Give again, word for word, every line in the entries below from the line with "chmod +x .doit/push" up to and including the line with "Copyright (c) 2014-2024", and no other line.

───

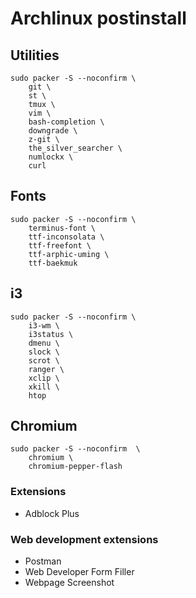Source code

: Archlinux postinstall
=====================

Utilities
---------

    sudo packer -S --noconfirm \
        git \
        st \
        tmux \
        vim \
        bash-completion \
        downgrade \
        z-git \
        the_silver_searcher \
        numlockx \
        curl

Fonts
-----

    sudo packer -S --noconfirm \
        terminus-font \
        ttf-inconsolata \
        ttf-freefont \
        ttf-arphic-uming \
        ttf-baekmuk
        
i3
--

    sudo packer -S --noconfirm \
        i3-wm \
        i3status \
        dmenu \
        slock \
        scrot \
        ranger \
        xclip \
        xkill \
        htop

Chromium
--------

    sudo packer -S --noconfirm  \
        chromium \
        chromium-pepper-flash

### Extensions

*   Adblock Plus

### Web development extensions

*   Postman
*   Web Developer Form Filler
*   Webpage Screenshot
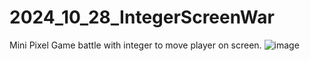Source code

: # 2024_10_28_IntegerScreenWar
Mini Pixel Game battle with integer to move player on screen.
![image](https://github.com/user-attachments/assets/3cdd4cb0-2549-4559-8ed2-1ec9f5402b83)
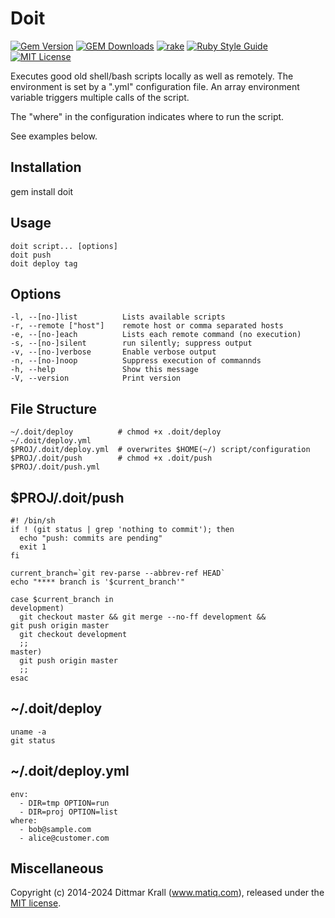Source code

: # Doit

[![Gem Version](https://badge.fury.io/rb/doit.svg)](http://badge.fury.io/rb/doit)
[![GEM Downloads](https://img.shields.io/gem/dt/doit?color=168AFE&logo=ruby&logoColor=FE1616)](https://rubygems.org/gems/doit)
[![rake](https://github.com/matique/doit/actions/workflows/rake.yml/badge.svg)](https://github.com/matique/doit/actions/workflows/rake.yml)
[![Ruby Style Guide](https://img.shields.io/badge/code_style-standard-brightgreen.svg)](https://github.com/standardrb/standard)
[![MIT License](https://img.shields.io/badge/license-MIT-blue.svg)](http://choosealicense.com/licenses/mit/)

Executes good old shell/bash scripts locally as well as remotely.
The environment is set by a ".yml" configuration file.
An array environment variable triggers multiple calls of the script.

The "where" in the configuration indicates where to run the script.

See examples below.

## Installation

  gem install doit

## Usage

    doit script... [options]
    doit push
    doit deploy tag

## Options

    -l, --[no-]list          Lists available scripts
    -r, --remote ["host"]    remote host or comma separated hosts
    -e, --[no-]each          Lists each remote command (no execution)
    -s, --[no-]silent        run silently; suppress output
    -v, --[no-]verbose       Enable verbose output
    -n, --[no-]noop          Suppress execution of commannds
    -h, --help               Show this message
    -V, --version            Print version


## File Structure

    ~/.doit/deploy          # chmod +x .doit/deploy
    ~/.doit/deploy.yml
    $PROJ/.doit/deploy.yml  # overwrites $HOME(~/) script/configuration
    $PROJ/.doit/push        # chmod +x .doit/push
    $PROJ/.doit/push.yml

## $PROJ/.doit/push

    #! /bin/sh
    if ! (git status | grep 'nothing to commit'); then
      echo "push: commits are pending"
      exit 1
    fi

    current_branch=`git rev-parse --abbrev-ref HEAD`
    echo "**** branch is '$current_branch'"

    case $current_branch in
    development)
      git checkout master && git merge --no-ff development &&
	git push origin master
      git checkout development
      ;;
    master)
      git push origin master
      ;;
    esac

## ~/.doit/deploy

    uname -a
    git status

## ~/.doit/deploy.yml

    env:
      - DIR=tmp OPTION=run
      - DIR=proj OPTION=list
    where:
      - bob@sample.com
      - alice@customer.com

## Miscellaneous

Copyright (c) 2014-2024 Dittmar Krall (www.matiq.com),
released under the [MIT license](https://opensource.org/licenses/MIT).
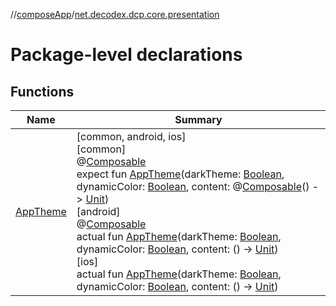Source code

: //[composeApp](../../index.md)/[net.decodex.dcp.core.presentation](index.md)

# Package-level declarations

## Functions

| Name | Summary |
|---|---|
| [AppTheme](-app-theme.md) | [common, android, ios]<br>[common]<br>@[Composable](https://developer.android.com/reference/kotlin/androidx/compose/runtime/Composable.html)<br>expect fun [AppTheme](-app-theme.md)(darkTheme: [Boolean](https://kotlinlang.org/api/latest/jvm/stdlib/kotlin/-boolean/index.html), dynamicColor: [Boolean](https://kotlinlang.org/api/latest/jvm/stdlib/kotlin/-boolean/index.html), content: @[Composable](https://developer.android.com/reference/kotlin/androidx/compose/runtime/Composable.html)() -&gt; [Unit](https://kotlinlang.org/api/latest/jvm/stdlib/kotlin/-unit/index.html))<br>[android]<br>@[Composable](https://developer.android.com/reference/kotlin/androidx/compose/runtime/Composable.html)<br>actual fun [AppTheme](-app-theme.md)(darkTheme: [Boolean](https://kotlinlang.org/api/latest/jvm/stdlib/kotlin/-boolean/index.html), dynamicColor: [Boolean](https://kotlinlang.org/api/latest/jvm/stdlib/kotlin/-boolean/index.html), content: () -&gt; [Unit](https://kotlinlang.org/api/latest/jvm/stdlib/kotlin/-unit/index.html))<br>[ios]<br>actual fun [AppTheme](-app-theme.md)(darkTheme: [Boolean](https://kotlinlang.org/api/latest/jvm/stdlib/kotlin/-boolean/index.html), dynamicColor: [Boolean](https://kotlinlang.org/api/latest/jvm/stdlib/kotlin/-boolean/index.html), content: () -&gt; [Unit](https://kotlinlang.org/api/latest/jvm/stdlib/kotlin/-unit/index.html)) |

───

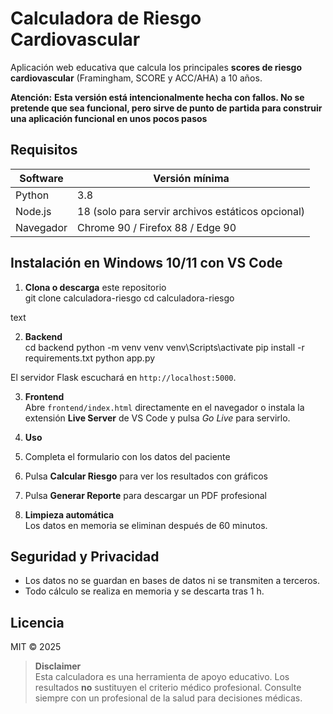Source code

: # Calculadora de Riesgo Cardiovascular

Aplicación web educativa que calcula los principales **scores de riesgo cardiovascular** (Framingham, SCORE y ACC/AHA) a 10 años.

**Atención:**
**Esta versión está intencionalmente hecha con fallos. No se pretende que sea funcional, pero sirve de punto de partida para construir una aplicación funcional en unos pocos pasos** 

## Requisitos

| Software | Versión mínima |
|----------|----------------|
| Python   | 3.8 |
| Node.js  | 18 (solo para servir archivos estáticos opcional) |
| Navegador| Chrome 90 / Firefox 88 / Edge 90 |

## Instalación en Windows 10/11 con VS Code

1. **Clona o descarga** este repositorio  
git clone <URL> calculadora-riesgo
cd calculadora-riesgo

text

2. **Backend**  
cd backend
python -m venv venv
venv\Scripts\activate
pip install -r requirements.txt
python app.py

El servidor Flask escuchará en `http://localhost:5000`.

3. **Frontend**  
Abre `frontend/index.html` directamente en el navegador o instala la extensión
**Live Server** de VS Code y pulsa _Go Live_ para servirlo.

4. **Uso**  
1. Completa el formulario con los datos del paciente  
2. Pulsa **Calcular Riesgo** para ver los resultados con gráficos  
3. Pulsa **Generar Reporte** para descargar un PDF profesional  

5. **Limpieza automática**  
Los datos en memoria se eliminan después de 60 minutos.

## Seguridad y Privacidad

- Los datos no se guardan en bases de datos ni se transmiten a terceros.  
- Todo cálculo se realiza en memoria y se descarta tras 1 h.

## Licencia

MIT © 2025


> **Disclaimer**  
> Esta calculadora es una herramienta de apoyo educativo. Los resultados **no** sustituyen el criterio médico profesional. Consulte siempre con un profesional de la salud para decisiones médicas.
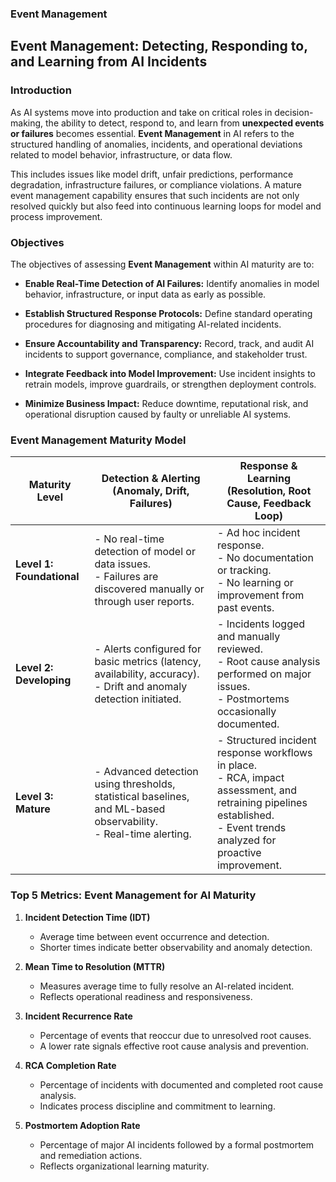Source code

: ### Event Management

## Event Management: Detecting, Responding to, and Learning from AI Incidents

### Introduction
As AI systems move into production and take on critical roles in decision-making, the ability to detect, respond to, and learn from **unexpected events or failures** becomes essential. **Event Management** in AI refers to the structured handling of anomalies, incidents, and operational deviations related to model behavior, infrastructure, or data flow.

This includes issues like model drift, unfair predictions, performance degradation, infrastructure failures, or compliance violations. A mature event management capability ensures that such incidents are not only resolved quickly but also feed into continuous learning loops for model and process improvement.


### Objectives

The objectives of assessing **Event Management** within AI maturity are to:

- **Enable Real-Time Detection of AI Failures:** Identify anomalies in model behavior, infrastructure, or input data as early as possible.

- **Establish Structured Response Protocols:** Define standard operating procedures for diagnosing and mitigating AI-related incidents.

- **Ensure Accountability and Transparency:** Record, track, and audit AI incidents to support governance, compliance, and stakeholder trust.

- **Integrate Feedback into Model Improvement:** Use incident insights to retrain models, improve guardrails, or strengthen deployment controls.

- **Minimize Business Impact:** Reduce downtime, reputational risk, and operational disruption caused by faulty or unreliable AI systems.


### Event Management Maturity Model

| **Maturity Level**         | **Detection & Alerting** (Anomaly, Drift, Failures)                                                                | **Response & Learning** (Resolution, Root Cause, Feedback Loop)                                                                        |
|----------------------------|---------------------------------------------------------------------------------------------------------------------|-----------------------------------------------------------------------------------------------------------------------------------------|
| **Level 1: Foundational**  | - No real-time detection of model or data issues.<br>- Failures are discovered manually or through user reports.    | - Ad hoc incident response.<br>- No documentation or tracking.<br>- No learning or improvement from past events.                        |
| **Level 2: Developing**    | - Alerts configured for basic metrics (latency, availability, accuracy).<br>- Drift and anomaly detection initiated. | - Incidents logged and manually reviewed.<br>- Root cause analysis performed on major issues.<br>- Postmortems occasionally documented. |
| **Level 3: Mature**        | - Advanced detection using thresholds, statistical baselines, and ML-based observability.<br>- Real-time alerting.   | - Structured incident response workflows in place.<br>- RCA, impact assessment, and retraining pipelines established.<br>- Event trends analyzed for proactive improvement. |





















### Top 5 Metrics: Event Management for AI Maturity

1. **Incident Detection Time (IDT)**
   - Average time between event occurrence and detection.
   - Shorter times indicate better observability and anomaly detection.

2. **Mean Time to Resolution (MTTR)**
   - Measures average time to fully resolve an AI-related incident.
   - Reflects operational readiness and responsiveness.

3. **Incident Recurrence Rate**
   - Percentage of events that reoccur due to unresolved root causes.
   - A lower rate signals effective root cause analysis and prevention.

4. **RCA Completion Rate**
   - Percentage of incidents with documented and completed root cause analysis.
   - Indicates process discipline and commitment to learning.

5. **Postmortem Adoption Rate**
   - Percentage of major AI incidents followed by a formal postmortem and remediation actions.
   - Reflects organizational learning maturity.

───

* **TASK RESULT**:
    $PROJ/.doit/push        # chmod +x .doit/push
    $PROJ/.doit/push.yml

## $PROJ/.doit/push

    #! /bin/sh
    if ! (git status | grep 'nothing to commit'); then
      echo "push: commits are pending"
      exit 1
    fi

    current_branch=`git rev-parse --abbrev-ref HEAD`
    echo "**** branch is '$current_branch'"

    case $current_branch in
    development)
      git checkout master && git merge --no-ff development &&
	git push origin master
      git checkout development
      ;;
    master)
      git push origin master
      ;;
    esac

## ~/.doit/deploy

    uname -a
    git status

## ~/.doit/deploy.yml

    env:
      - DIR=tmp OPTION=run
      - DIR=proj OPTION=list
    where:
      - bob@sample.com
      - alice@customer.com

## Miscellaneous

Copyright (c) 2014-2024 Dittmar Krall (www.matiq.com),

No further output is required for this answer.